We also used a temporal version of a Receiver Operating Characteristic (ROC). ROC summarizes the predictive abilities of binary classifiers by plotting their performance with regard to true positive rates (also called recall or sensitivity) and false positive rates (1 − specificity). Standard ROCs do not reflect temporal aspects of performance, which can be resolved by producing a number of separate ROCs, 1 for each of the selected settings of the forecast horizon. Alternatively, we used a Temporal ROC (T-ROC) to depict the tradeoff between the true positive rate and the forecast horizon.
In our quantitative performance analyses, we used a 10-fold cross-validation protocol. To ensure minimum bias of the results, each patient’s VS data prior to the CRI event was used exclusively in either training or testing subsets of data in each iteration of the cross-validation procedure.

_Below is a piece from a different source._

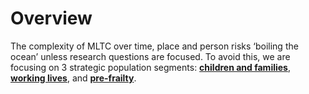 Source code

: # Overview

The complexity of MLTC over time, place and person risks ‘boiling the ocean’ unless research questions are focused. To avoid this, we are focusing on 3 strategic population segments: [**children and families**](docs/key-populations/children-and-families.md), [**working lives**](docs/key-populations/working-lives.md), and [**pre-frailty**](docs/key-populations/pre-frailty.md).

We compared the empirical performance of our temporal rule learning models to a standard Random Forest classifier13 operating on the same input feature set. Random Forest often outperforms other approaches on complex datasets or on datasets with large numbers of input dimensions.13–17 For completeness, we also reported performance that can be attained by directly using the individual VS to forecast instability (increase and decrease in HR and RR, and decrease in SpO2). By convention, we assigned the name of an index based on a single VS as composed of the name of the VS followed by an up or down arrow indicating the direction of exceedance (eg, HR↑ stands for increasing heart rate over a given threshold). We reported the empirical performance of these models using the AMOC and T-ROC frameworks.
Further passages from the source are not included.